Title: Capturing the genomic variation present in Cryptosporidium and cryptosporidiosis PROJECT SUMMARY Parasites of the genus Cryptosporidium cause 748,000 cases of cryptosporidiosis annually in the U.S. and are the second-leading cause of diarrheal disease in infants worldwide. Globally in 2016, among children younger than 5, acute cryptosporidiosis caused 48,000 deaths and 4.2 million disability-adjusted life-years (DALYs) lost with 7.8 million more DALYs attributable to growth faltering. Cryptosporidium species are eukaryotic apicomplexan parasites classified as bio-defense category B pathogens. Waterborne outbreaks of Cryptosporidium have caused up to 400,000 illnesses in a single incident in the U.S., and are a constant threat to public health worldwide. The CDC estimates a >3-fold increase in cases of cryptosporidiosis in the U.S. since 2004. To address this urgent public health problem, we propose to develop and use new genomic resources to better understand Cryptosporidium species that infect humans by characterizing the distribution of DNA variants in local and global contexts. We will sequence ~1500 samples from a vast set of >53,000 curated samples to generate broadly-applicable population genetic data and genomic resources for species that have thus far been refractory to extensive sequence characterization. The proposed studies and resources will take the Cryptosporidium research community to the next level, effectively changing the types of questions that can be asked by providing a new context to generate hypotheses and new tools that can be re-used to further our knowledge of these pathogens. Specifically, AIM 1 will develop refined hybrid capture bait sets for powerful new assays to characterize Cryptosporidium. We will develop two bait sets for capture enriched sequencing (CES), one for whole genome characterization (focusing on species that most frequently infect humans) and one for high-throughput characterization of all Cryptosporidium species that commonly infect humans. CES is a game-changer for Cryptosporidium research, facilitating multi-locus and whole genome characterization from fecal DNA or environmental samples where Cryptosporidium DNA is low in abundance.

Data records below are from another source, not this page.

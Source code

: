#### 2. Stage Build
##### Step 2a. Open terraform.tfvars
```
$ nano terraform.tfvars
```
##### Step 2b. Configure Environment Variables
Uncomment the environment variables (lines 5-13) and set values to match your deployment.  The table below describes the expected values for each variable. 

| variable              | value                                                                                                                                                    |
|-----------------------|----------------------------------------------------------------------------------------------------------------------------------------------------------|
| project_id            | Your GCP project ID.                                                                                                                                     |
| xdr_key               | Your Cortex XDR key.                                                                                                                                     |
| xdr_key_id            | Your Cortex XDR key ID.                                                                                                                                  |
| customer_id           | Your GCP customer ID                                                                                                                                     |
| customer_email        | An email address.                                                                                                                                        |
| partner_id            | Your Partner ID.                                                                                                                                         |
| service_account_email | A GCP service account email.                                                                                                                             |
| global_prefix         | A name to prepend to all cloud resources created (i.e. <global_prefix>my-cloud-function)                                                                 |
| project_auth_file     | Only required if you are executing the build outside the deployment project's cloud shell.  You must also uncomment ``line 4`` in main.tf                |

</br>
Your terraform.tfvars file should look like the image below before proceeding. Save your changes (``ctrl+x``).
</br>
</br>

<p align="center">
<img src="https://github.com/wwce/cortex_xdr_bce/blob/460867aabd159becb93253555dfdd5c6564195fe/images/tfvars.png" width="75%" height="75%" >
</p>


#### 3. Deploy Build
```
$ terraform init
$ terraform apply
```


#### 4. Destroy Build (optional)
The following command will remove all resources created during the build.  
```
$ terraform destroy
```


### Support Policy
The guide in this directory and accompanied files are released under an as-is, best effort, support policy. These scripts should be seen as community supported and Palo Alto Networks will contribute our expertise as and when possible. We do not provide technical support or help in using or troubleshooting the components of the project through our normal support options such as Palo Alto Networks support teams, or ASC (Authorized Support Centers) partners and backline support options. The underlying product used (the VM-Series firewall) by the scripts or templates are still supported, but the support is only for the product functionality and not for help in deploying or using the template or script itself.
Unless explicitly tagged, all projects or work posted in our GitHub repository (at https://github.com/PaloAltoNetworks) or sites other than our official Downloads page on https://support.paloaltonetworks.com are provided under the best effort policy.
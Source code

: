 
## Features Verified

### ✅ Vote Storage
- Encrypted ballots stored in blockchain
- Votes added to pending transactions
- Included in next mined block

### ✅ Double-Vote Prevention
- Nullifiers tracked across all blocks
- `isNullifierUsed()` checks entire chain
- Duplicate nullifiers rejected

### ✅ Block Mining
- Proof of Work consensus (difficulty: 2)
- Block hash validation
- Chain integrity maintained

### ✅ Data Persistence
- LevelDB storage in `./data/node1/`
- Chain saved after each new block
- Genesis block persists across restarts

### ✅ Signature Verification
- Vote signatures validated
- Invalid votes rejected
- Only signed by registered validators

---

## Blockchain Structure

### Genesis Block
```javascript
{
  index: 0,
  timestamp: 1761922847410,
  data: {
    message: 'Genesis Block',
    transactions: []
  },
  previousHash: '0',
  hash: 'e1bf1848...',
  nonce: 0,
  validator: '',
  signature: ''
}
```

AIM 2 will generate and improve genome assemblies and annotation for C. hominis, C. tyzzeri, C. meleagridis, and C. cuniculus. These assemblies complete the reference sequences needed for species that commonly infect humans (or are a model) and will serve as a reference for the data that will be generated in Aim 3 and as a resource for the biomedical research community.
AIM 3 will characterize the genetic diversity of C. parvum and C. hominis through surveys of the distribution of genomic diversity in specific contexts. We focus on these two species because they cause >90% cryptosporidiosis cases. We will conduct high-throughput CES on 1152 samples, identifying 384 of those plus 384 additional samples for full genome CES. We will use the resulting data to test hypotheses on: Cryptosporidium population structure, mixed infections, recombination, and the evolution of anthroponotic strains. This project will generate game-changing new tools for the Cryptosporidium research community and provide new insight into the biology of parasites that sicken thousands of children daily.
Cryptosporidium is a waterborne parasite transmitted via the fecal-oral route that is a Category B priority pathogen on the biodefense list and is the second leading cause of diarrhea in infants globally. This project will generate new DNA assays and reference genome sequences needed to characterize the global population structure of the main Cryptosporidium species that infect humans. We will then use these new assays and genome sequences to investigate mixed infections, outbreak dynamics and the evolution of human-infecting strains.